We are purposefully ignoring our own language Urdu. I always say that Urdu is an unfortunate language; nobody owns it. Indians say it is a Pakistani language, Pakistanis consider it Indian. There is no ownership of it.

Memon: But isn’t Urdu a language of colonisation? Isn’t it imposed on the Sindhis, the Baloch and the Pakhtuns?

Zehra: I am sorry. I disagree. Urdu is the language of the people.

Memon: Which people?

Zehra: The South Asian people.

Memon: What about Sindhi, Pujabi, Balochi, Seraki languages? Aren’t these the languages of the people in their respective areas?

Zehra: Urdu became a language of communication between [different] communities. Urdu was not a language of anyone. The Mughals did not bring it with them. It was there for the local needs. But after Pakistan, Urdu became a problem, an issue. Nobody spoke more beautiful Urdu than Sardar Abdul Rab Nishtar who was a Pakhtun and even Akbar Bugti who was a Baloch. We have basically politicised Urdu. We lost East Pakistan, not because of language but because of the attitude towards language.
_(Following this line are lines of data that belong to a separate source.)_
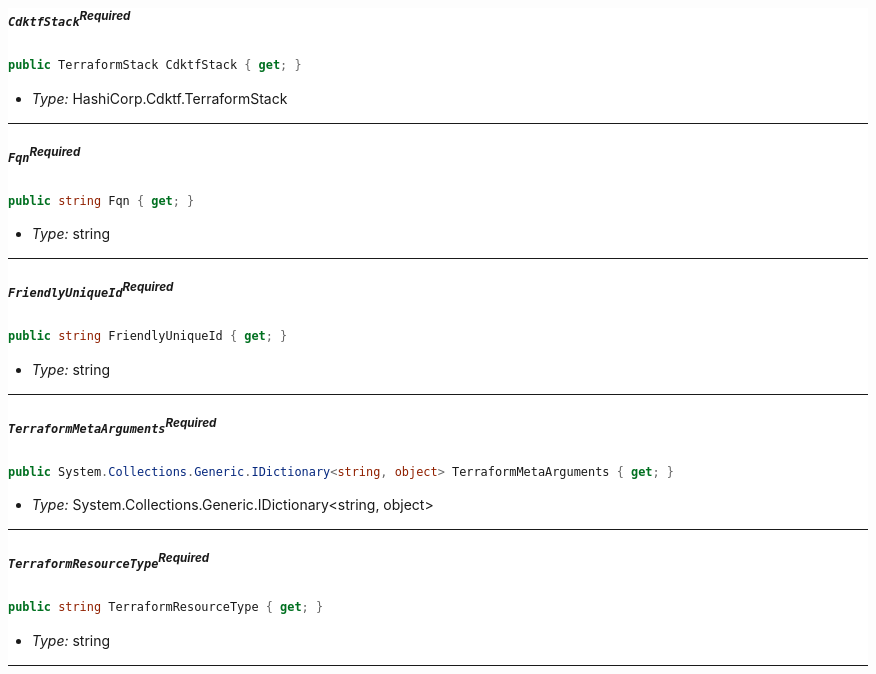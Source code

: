 ##### `CdktfStack`<sup>Required</sup> <a name="CdktfStack" id="@cdktf/provider-pagerduty.serviceDependency.ServiceDependency.property.cdktfStack"></a>

```csharp
public TerraformStack CdktfStack { get; }
```

- *Type:* HashiCorp.Cdktf.TerraformStack

---

##### `Fqn`<sup>Required</sup> <a name="Fqn" id="@cdktf/provider-pagerduty.serviceDependency.ServiceDependency.property.fqn"></a>

```csharp
public string Fqn { get; }
```

- *Type:* string

---

##### `FriendlyUniqueId`<sup>Required</sup> <a name="FriendlyUniqueId" id="@cdktf/provider-pagerduty.serviceDependency.ServiceDependency.property.friendlyUniqueId"></a>

```csharp
public string FriendlyUniqueId { get; }
```

- *Type:* string

---

##### `TerraformMetaArguments`<sup>Required</sup> <a name="TerraformMetaArguments" id="@cdktf/provider-pagerduty.serviceDependency.ServiceDependency.property.terraformMetaArguments"></a>

```csharp
public System.Collections.Generic.IDictionary<string, object> TerraformMetaArguments { get; }
```

- *Type:* System.Collections.Generic.IDictionary<string, object>

---

##### `TerraformResourceType`<sup>Required</sup> <a name="TerraformResourceType" id="@cdktf/provider-pagerduty.serviceDependency.ServiceDependency.property.terraformResourceType"></a>

```csharp
public string TerraformResourceType { get; }
```

- *Type:* string

---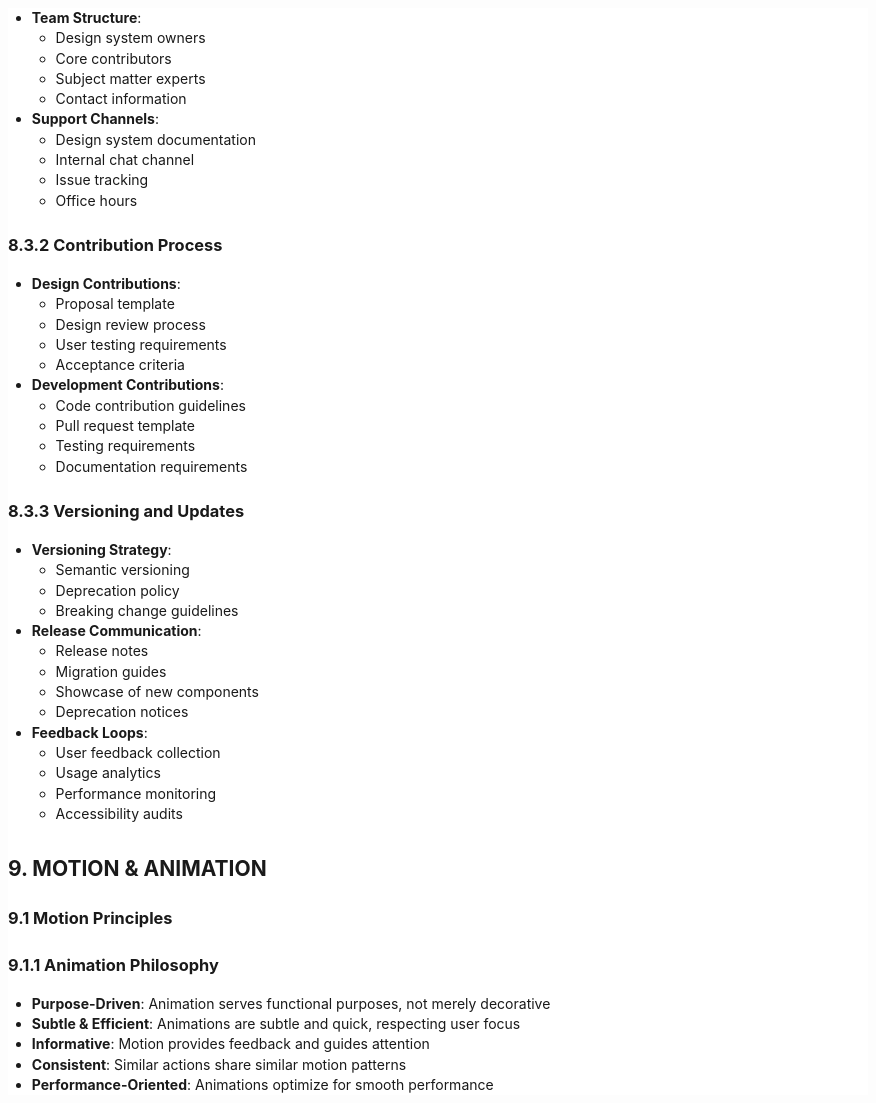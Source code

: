 - **Team Structure**:
    - Design system owners
    - Core contributors
    - Subject matter experts
    - Contact information
- **Support Channels**:
    - Design system documentation
    - Internal chat channel
    - Issue tracking
    - Office hours

### 8.3.2 Contribution Process

- **Design Contributions**:
    - Proposal template
    - Design review process
    - User testing requirements
    - Acceptance criteria
- **Development Contributions**:
    - Code contribution guidelines
    - Pull request template
    - Testing requirements
    - Documentation requirements

### 8.3.3 Versioning and Updates

- **Versioning Strategy**:
    - Semantic versioning
    - Deprecation policy
    - Breaking change guidelines
- **Release Communication**:
    - Release notes
    - Migration guides
    - Showcase of new components
    - Deprecation notices
- **Feedback Loops**:
    - User feedback collection
    - Usage analytics
    - Performance monitoring
    - Accessibility audits

## 9. MOTION & ANIMATION

### 9.1 Motion Principles

### 9.1.1 Animation Philosophy

- **Purpose-Driven**: Animation serves functional purposes, not merely decorative
- **Subtle & Efficient**: Animations are subtle and quick, respecting user focus
- **Informative**: Motion provides feedback and guides attention
- **Consistent**: Similar actions share similar motion patterns
- **Performance-Oriented**: Animations optimize for smooth performance
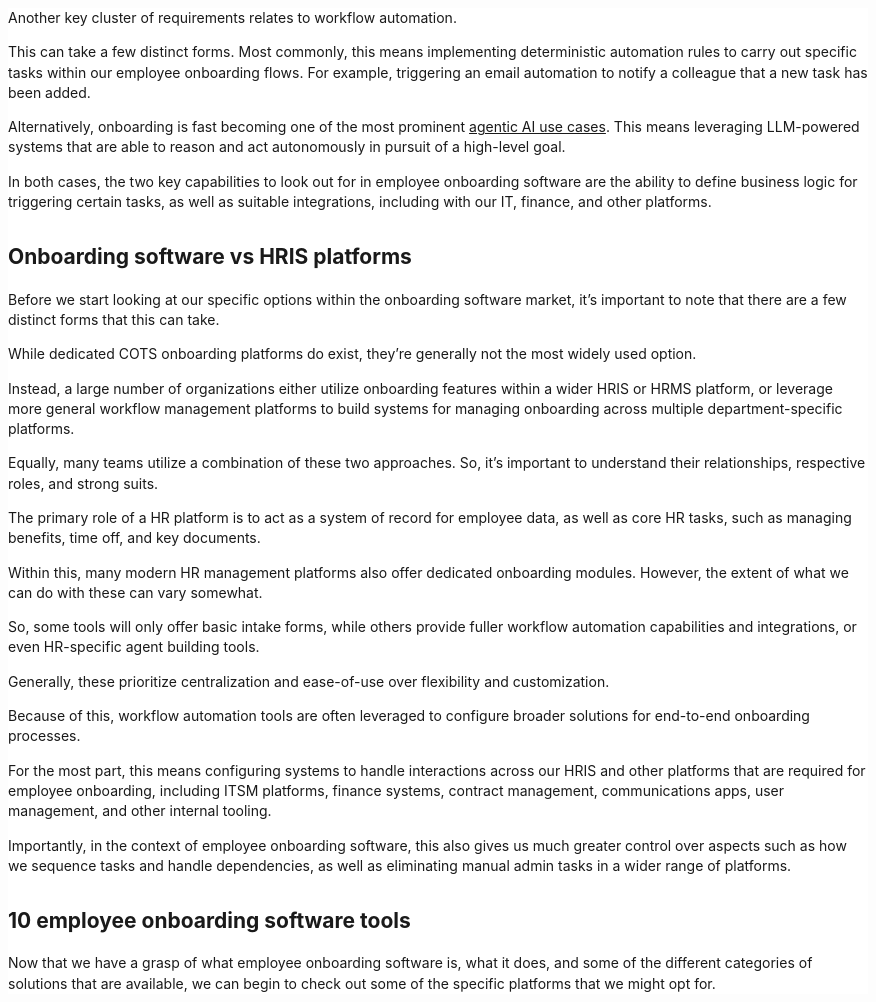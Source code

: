 Another key cluster of requirements relates to workflow automation.

This can take a few distinct forms. Most commonly, this means implementing deterministic automation rules to carry out specific tasks within our employee onboarding flows. For example, triggering an email automation to notify a colleague that a new task has been added.

Alternatively, onboarding is fast becoming one of the most prominent [agentic AI use cases](https://budibase.com/blog/ai-agents/agentic-ai-use-cases/). This means leveraging LLM-powered systems that are able to reason and act autonomously in pursuit of a high-level goal.

In both cases, the two key capabilities to look out for in employee onboarding software are the ability to define business logic for triggering certain tasks, as well as suitable integrations, including with our IT, finance, and other platforms.

## Onboarding software vs HRIS platforms

Before we start looking at our specific options within the onboarding software market, it’s important to note that there are a few distinct forms that this can take.

While dedicated COTS onboarding platforms do exist, they’re generally not the most widely used option.

Instead, a large number of organizations either utilize onboarding features within a wider HRIS or HRMS platform, or leverage more general workflow management platforms to build systems for managing onboarding across multiple department-specific platforms.

Equally, many teams utilize a combination of these two approaches. So, it’s important to understand their relationships, respective roles, and strong suits.

The primary role of a HR platform is to act as a system of record for employee data, as well as core HR tasks, such as managing benefits, time off, and key documents.

Within this, many modern HR management platforms also offer dedicated onboarding modules. However, the extent of what we can do with these can vary somewhat. 

So, some tools will only offer basic intake forms, while others provide fuller workflow automation capabilities and integrations, or even HR-specific agent building tools.

Generally, these prioritize centralization and ease-of-use over flexibility and customization. 

Because of this, workflow automation tools are often leveraged to configure broader solutions for end-to-end onboarding processes. 

For the most part, this means configuring systems to handle interactions across our HRIS and other platforms that are required for employee onboarding, including ITSM platforms, finance systems, contract management, communications apps, user management, and other internal tooling.

Importantly, in the context of employee onboarding software, this also gives us much greater control over aspects such as how we sequence tasks and handle dependencies, as well as eliminating manual admin tasks in a wider range of platforms.

## 10 employee onboarding software tools

Now that we have a grasp of what employee onboarding software is, what it does, and some of the different categories of solutions that are available, we can begin to check out some of the specific platforms that we might opt for.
Memon: Any language can become embroiled in an imperial colonial project. And I think that is what has happened with Urdu.

Zehra: Shall we call Punjabi an imperial language because the 19th-century Sikh ruler Ranjeet Singh spoke Punjabi?
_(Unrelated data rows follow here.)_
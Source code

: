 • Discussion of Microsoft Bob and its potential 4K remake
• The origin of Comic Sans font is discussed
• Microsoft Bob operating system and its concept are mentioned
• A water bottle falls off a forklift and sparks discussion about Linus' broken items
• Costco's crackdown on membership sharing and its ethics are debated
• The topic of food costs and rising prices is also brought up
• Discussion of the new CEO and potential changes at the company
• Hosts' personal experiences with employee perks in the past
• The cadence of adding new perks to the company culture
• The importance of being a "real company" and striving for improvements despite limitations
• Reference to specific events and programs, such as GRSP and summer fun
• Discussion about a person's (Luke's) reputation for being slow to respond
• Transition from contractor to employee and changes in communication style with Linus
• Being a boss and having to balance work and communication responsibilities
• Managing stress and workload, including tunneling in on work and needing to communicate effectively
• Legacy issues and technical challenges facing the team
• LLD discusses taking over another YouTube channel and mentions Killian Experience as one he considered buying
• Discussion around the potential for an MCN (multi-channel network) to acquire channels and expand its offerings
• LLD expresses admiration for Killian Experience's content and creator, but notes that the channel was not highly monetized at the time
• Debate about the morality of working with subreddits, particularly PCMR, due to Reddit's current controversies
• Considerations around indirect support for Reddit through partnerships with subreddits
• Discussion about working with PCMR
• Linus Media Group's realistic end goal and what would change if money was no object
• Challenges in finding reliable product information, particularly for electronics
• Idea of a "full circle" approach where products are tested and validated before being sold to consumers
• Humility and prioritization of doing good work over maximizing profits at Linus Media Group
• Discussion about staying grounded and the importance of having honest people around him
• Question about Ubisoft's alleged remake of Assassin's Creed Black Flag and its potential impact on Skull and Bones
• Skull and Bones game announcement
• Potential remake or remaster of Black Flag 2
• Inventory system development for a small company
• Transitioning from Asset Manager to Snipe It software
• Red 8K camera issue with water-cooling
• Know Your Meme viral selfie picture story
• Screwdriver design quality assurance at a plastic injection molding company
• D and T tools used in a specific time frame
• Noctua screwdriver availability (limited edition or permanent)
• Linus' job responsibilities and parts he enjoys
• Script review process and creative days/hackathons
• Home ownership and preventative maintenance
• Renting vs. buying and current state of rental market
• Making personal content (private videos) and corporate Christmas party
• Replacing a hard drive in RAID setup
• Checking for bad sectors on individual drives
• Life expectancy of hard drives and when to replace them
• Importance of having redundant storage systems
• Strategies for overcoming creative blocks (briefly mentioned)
Memon: For a particular moment, any language can be embroiled in an imperial colonial project. Just as English and French once were. I am not saying that language itself is an imperial project but that it is used as an instrument for an imperial project.

Zehra: If you say that communities such as the Baloch and the Pakhtuns feel threatened by Urdu then that means it is a safe zone. Urdu is nobody’s language so it can be everyone’s language.
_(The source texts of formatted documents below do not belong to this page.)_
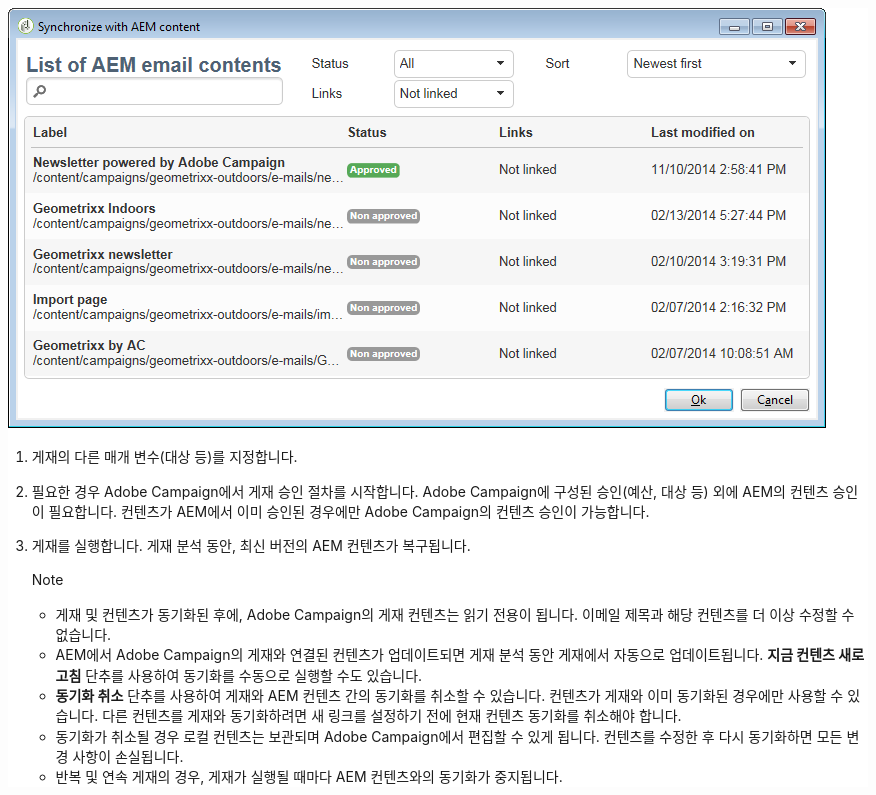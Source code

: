    ![chlimage_1-42](assets/chlimage_1-42.png)

1. 게재의 다른 매개 변수(대상 등)를 지정합니다.
1. 필요한 경우 Adobe Campaign에서 게재 승인 절차를 시작합니다. Adobe Campaign에 구성된 승인(예산, 대상 등) 외에 AEM의 컨텐츠 승인이 필요합니다. 컨텐츠가 AEM에서 이미 승인된 경우에만 Adobe Campaign의 컨텐츠 승인이 가능합니다.
1. 게재를 실행합니다. 게재 분석 동안, 최신 버전의 AEM 컨텐츠가 복구됩니다.

   >[!NOTE]
   * 게재 및 컨텐츠가 동기화된 후에, Adobe Campaign의 게재 컨텐츠는 읽기 전용이 됩니다. 이메일 제목과 해당 컨텐츠를 더 이상 수정할 수 없습니다.
   * AEM에서 Adobe Campaign의 게재와 연결된 컨텐츠가 업데이트되면 게재 분석 동안 게재에서 자동으로 업데이트됩니다. **지금 컨텐츠 새로 고침** 단추를 사용하여 동기화를 수동으로 실행할 수도 있습니다.
   * **동기화 취소** 단추를 사용하여 게재와 AEM 컨텐츠 간의 동기화를 취소할 수 있습니다. 컨텐츠가 게재와 이미 동기화된 경우에만 사용할 수 있습니다. 다른 컨텐츠를 게재와 동기화하려면 새 링크를 설정하기 전에 현재 컨텐츠 동기화를 취소해야 합니다.
   * 동기화가 취소될 경우 로컬 컨텐츠는 보관되며 Adobe Campaign에서 편집할 수 있게 됩니다. 컨텐츠를 수정한 후 다시 동기화하면 모든 변경 사항이 손실됩니다.
   * 반복 및 연속 게재의 경우, 게재가 실행될 때마다 AEM 컨텐츠와의 동기화가 중지됩니다.


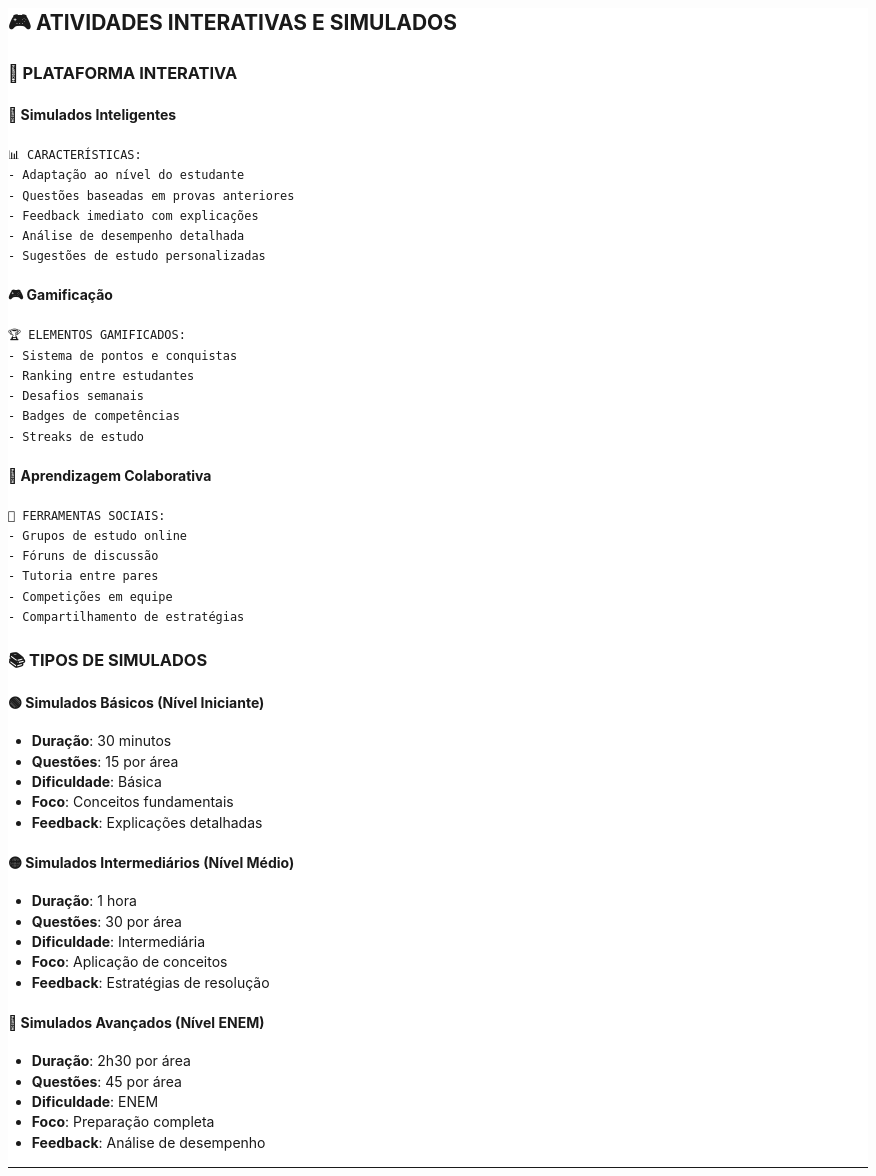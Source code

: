 
## 🎮 **ATIVIDADES INTERATIVAS E SIMULADOS**

### **📱 PLATAFORMA INTERATIVA**

#### **🎯 Simulados Inteligentes**
```
📊 CARACTERÍSTICAS:
- Adaptação ao nível do estudante
- Questões baseadas em provas anteriores
- Feedback imediato com explicações
- Análise de desempenho detalhada
- Sugestões de estudo personalizadas
```

#### **🎮 Gamificação**
```
🏆 ELEMENTOS GAMIFICADOS:
- Sistema de pontos e conquistas
- Ranking entre estudantes
- Desafios semanais
- Badges de competências
- Streaks de estudo
```

#### **🤝 Aprendizagem Colaborativa**
```
👥 FERRAMENTAS SOCIAIS:
- Grupos de estudo online
- Fóruns de discussão
- Tutoria entre pares
- Competições em equipe
- Compartilhamento de estratégias
```

### **📚 TIPOS DE SIMULADOS**

#### **🟢 Simulados Básicos (Nível Iniciante)**
- **Duração**: 30 minutos
- **Questões**: 15 por área
- **Dificuldade**: Básica
- **Foco**: Conceitos fundamentais
- **Feedback**: Explicações detalhadas

#### **🟡 Simulados Intermediários (Nível Médio)**
- **Duração**: 1 hora
- **Questões**: 30 por área
- **Dificuldade**: Intermediária
- **Foco**: Aplicação de conceitos
- **Feedback**: Estratégias de resolução

#### **🔴 Simulados Avançados (Nível ENEM)**
- **Duração**: 2h30 por área
- **Questões**: 45 por área
- **Dificuldade**: ENEM
- **Foco**: Preparação completa
- **Feedback**: Análise de desempenho

---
Memon: Isn’t it better to have no national language? People in the village I come from speak three to four languages comfortably, just by living there. Why impose an official language on them?

Zehra: My personal position is that Urdu is not a national language; it is one among so many languages spoken in Pakistan. To me, it is a beautiful language which brings in a lot of intellectual heritage from history. It takes from regional languages also, not only from Arabic and Persian. So many words of Punjabi and Sindhi are there in Urdu. But it is good to have Urdu. Being multilingual is an asset. Look at England. The language changes as you move to the north of the country but that doesn’t make people to want to lose English.

Memon: Despite all the doom and gloom in society, you seem optimistic. What makes you optimistic?

Zehra: I am very optimistic. It was a very conscious choice I made. You may call me romantic. You should not be seeking materialistic gains all the time. You must rise above that and what you may get in return is a pleasure and satisfaction which no money can buy.

We teachers are not paid well until we go into teaching the student favourite subjects. But what do you really cherish? Mind, ideas, aspirations, making your students feel proud of what they are, giving them time and their dignity, and that can only come when we do what we say.